The electronic version of this article is the complete one and can be found online at: http://www.biomedcentral.com/1471-2180/11/43


Received:18 August 2010
Accepted:25 February 2011
Published:25 February 2011

© 2011 Sasindran et al; licensee BioMed Central Ltd.

This is an Open Access article distributed under the terms of the Creative Commons Attribution License (http://creativecommons.org/licenses/by/2.0), which permits unrestricted use, distribution, and reproduction in any medium, provided the original work is properly cited.

Abstract

Background

Obg is a highly conserved GTP-binding protein that has homologues in bacteria, archaea and eukaryotes. In bacteria, Obg proteins are essential for growth, and they participate in spore formation, stress adaptation, ribosome assembly and chromosomal partitioning. This study was undertaken to investigate the biochemical and physiological characteristics of Obg in Mycobacterium tuberculosis, which causes tuberculosis in humans.

Results

We overexpressed M. tuberculosis Obg in Escherichia coli and then purified the protein.

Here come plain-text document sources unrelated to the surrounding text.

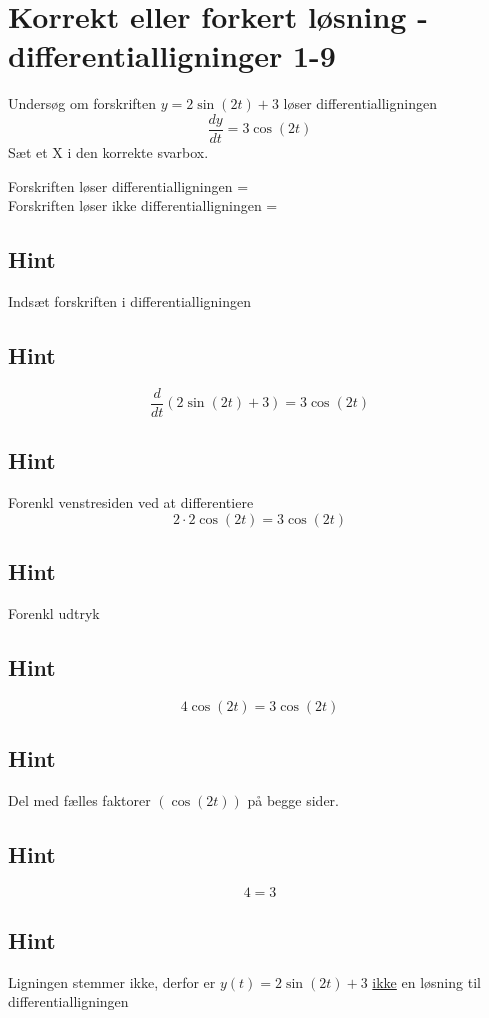 \documentclass{article}
\newenvironment{exercise}[1]{\newpage\section{#1}}{}
\newcommand{\answerbox}[1]{\fbox{$#1$}}
\newcommand{\hint}{\subsection*{Hint}}
\begin{document}
\begin{exercise}{Korrekt eller forkert løsning - differentialligninger 1-9}
	
	
	Undersøg om forskriften $y = 2 \sin(2t) + 3$ løser differentialligningen
	\[
	\frac{dy}{dt} = 3 \cos(2t)
	\]
	Sæt et X i den korrekte svarbox.
	
	Forskriften løser differentialligningen = \answerbox{} \\
	
	Forskriften løser ikke differentialligningen = \answerbox{X}
	
	\hint
	
	Indsæt forskriften i differentialligningen
	
	\hint
	\[
	\frac{d}{dt} \left(2 \sin(2t) + 3\right) = 3 \cos(2t)
	\]
	
	
	\hint
	
	Forenkl venstresiden ved at differentiere
	\[
	2 \cdot 2 \cos(2t) = 3 \cos(2t)
	\]
	
	\hint
	
	Forenkl udtryk
	
	\hint
	\[
	4 \cos(2t) = 3 \cos(2t)
	\]
	
	\hint
	Del med fælles faktorer $\left(\cos(2t) \right)$ på begge sider.
	
	\hint
	
	\[
	4 = 3
	\]
	
	
	\hint
	
	Ligningen stemmer ikke, derfor er $y(t) = 2 \sin(2t) + 3$ \underline{ikke} en løsning til differentialligningen
	
\end{exercise}

\newpage
\end{document}
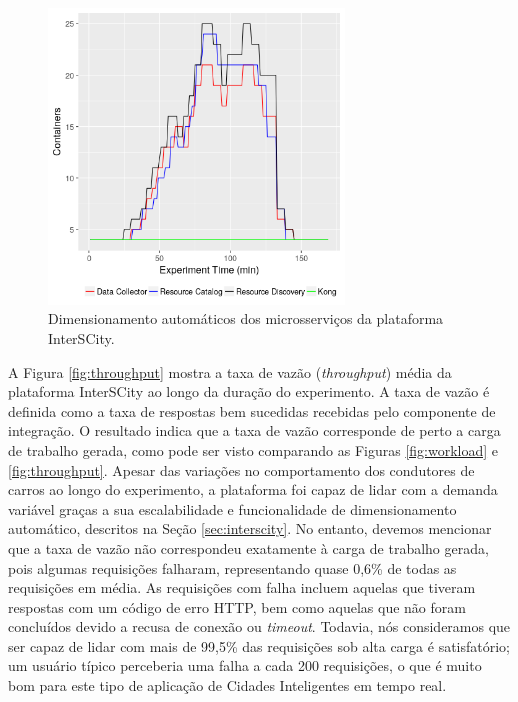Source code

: \begin{figure}[ht]
	\centering
	\includegraphics[width=0.7\textwidth]{figuras/auto-scaling.png}
    \caption{Dimensionamento automáticos dos microsserviços da plataforma InterSCity.}
	\label{fig:auto-scaling}
\end{figure}


A Figura \ref{fig:throughput} mostra a taxa de vazão (\textit{throughput}) média da plataforma InterSCity ao longo da duração do experimento.
A taxa de vazão é definida como a taxa de respostas bem sucedidas recebidas pelo componente de integração.
O resultado indica que a taxa de vazão corresponde de perto a carga de trabalho gerada, como pode ser visto comparando as Figuras \ref{fig:workload} e \ref{fig:throughput}.
Apesar das variações no comportamento dos condutores de carros ao longo do experimento, a plataforma foi capaz de lidar com a demanda variável graças a sua escalabilidade e funcionalidade de dimensionamento
automático, descritos na Seção \ref{sec:interscity}.
No entanto, devemos mencionar que a taxa de vazão não correspondeu exatamente à carga de trabalho gerada, pois algumas requisições falharam, representando quase 0,6\% de todas as requisições em média.
As requisições com falha incluem aquelas que tiveram respostas com um código de erro HTTP, bem como aquelas que não foram concluídos devido a recusa de conexão ou \textit{timeout}.
Todavia, nós consideramos que ser capaz de lidar com mais de 99,5\% das requisições sob alta carga é satisfatório; um usuário típico perceberia uma falha a cada 200 requisições, o que é muito bom para
este tipo de aplicação de Cidades Inteligentes em tempo real.

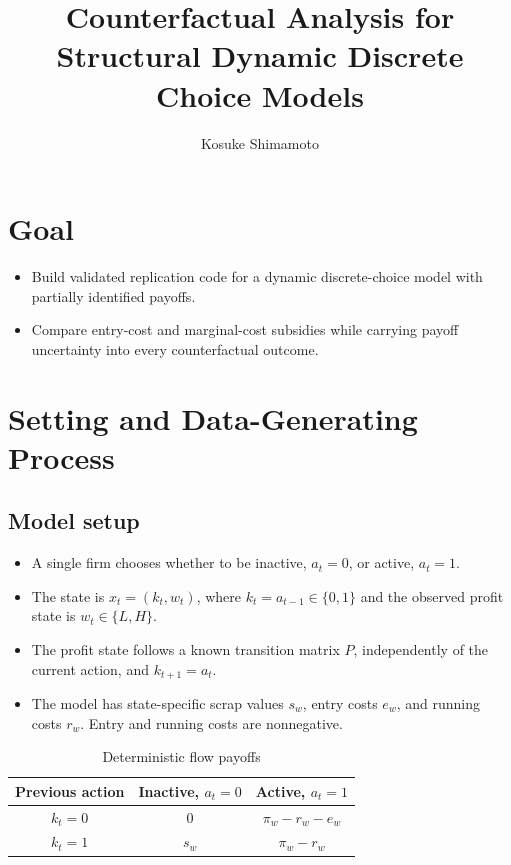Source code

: \documentclass[10pt]{article}
\title{Counterfactual Analysis for Structural Dynamic Discrete Choice Models}
\author{Kosuke Shimamoto}
\date{}
\begin{document}
\maketitle
\vspace{-2.2em}

\section{Goal}

\begin{itemize}
    \item Build validated replication code for a dynamic discrete-choice model with partially identified payoffs.
    \item Compare entry-cost and marginal-cost subsidies while carrying payoff uncertainty into every counterfactual outcome.
\end{itemize}

\section{Setting and Data-Generating Process}

\subsection{Model setup}

\begin{itemize}
    \item A single firm chooses whether to be inactive, $a_t=0$, or active, $a_t=1$.
    \item The state is $x_t=(k_t,w_t)$, where $k_t=a_{t-1}\in\{0,1\}$ and the observed profit state is $w_t\in\{L,H\}$.
    \item The profit state follows a known transition matrix $P$, independently of the current action, and $k_{t+1}=a_t$.
    \item The model has state-specific scrap values $s_w$, entry costs $e_w$, and running costs $r_w$. Entry and running costs are nonnegative.
\end{itemize}

\begin{table}[H]
    \centering
    \caption{Deterministic flow payoffs}
    \begin{tabular}{ccc}
        \toprule
        Previous action & Inactive, $a_t=0$ & Active, $a_t=1$ \\
        \midrule
        $k_t=0$ & $0$ & $\pi_w-r_w-e_w$ \\
        $k_t=1$ & $s_w$ & $\pi_w-r_w$ \\
        \bottomrule
    \end{tabular}
\end{table}
\end{document}
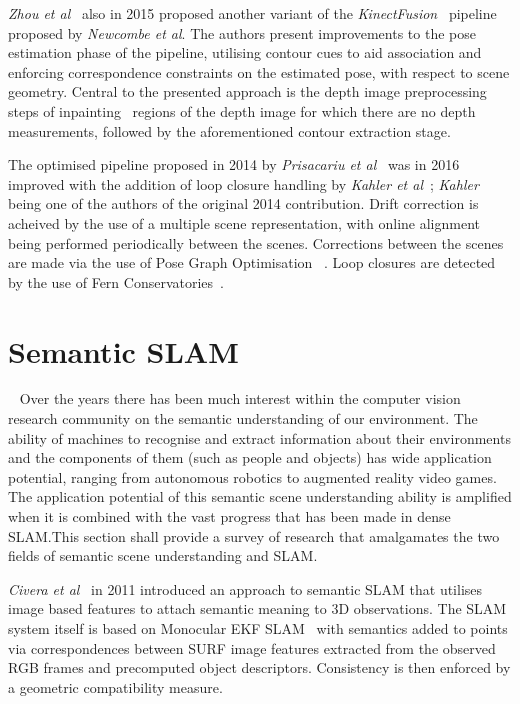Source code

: \textit{Zhou et al}~\cite{Zhou2015} also in 2015 proposed another variant of the 
\textit{KinectFusion}~\cite{Newcombe2011} pipeline proposed by \textit{Newcombe et al}. 
The authors present improvements to the pose estimation phase of the pipeline, utilising 
contour cues to aid association and enforcing correspondence constraints on the estimated 
pose, with respect to scene geometry. Central to the presented approach is the depth image 
preprocessing steps of inpainting~\cite{Bertalmio2000} regions of the depth image for which 
there are no depth measurements, followed by the aforementioned contour extraction stage.

The optimised pipeline proposed in 2014 by \textit{Prisacariu et al}~\cite{Prisacariu2014} was 
in 2016 improved with the addition of loop closure handling by \textit{Kahler et al}~\cite{Kahler2016}; 
\textit{Kahler} being one of the authors of the original 2014 contribution. Drift correction is acheived 
by the use of a multiple scene representation, with online alignment being performed periodically 
between the scenes. Corrections between the scenes are made via the use of Pose Graph Optimisation 
~\cite{Grisetti2010}. Loop closures are detected by the use of Fern Conservatories~\cite{Glocker2014}.

\section{Semantic SLAM}
~\label{sec:lit_review_semantic}
Over the years there has been much interest within the computer vision research community on 
the semantic understanding of our environment. The ability of machines to recognise and extract 
information about their environments and the components of them (such as people and objects) has 
wide application potential, ranging from autonomous robotics to augmented reality video games. 
The application potential of this semantic scene understanding ability is amplified when it is 
combined with the vast progress that has been made in dense SLAM.\@ This section shall provide a 
survey of research that amalgamates the two fields of semantic scene understanding and SLAM.\@

\textit{Civera et al}~\cite{Civera2011} in 2011 introduced an approach to semantic SLAM 
that utilises image based features to attach semantic meaning to 3D observations. The SLAM 
system itself is based on Monocular EKF SLAM~\cite{Smith1990} with semantics added to points via 
correspondences between SURF\cite{Bay2006} image features extracted from the observed RGB frames and 
precomputed object descriptors. Consistency is then enforced by a geometric compatibility 
measure.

This protein binds to, hydrolyzes and is phosphorylated with GTP. An anti-Obg antiserum, raised against the purified Obg, detects a 55 kDa protein in immunoblots of M. tuberculosis extracts. Immunoblotting also discloses that cultured M. tuberculosis cells contain increased amounts of Obg in the late log phase and in the stationary phase. Obg is also associated with ribosomes in M. tuberculosis, and it is distributed to all three ribosomal fractions (30 S, 50 S and 70 S). Finally, yeast two-hybrid analysis reveals that Obg interacts with the stress protein UsfX, indicating that M. tuberculosis Obg, like other bacterial Obgs, is a stress related protein.

Conclusions

Although its GTP-hydrolyzing and phosphorylating activities resemble those of other bacterial Obg homologues, M. tuberculosis Obg differs from them in these respects: (a) preferential association with the bacterial membrane; (b) association with all three ribosomal subunits, and (c) binding to the stress protein UsfX, rather than to RelA. Generation of mutant alleles of Obg of M. tuberculosis, and their characterization in vivo, may provide additional insights regarding its role in this important human pathogen.

Background

GTP-binding proteins are found in all living organisms, and they play critical roles in fundamental processes such as cell proliferation, development, signal transduction and protein translation [1,2]. In general, these proteins are hydrolase enzymes that convert GTP into GDP, allowing transfer of the GTP terminal phosphate group to a target protein. As a consequence of this transfer, the highly conserved domains (G1, G2, G3, G4 and G5) of GTP-binding proteins undergo conformational changes that are detected by downstream effector proteins [3,4], leading to specific outcomes.

Comparison of bacterial genomes, across all taxa, has shown that at least eleven highly conserved GTP-binding proteins are present in prokaryotes [5]. Among these, the Obg/GTP1 subfamily of monomeric GTP binding proteins is of special significance, because these proteins exist not only in prokaryotes but also in eukaryotes [6]. The gene encoding Obg was first identified in Bacillus subtilis [7]. Obg orthologues were subsequently discovered in Streptomyces griseus [8], Streptomyces coelicolor [9], Caulobacter crescentus [10], Echerichia coli [11] and Vibrio harveyi [12]. While orthologues of Obg in C. crescentus and V. harveyi are known as CgtA, the orthologue of Obg in E. coli is called ObgE. Bacterial Obg display intrinsic GTPase activity and autophosphorylate with GTP, as does the eukaryotic signaling molecule Ras, which is a GTP-binding protein. Because of this, Obg has been considered to be a potential bacterial signaling molecule [8,13].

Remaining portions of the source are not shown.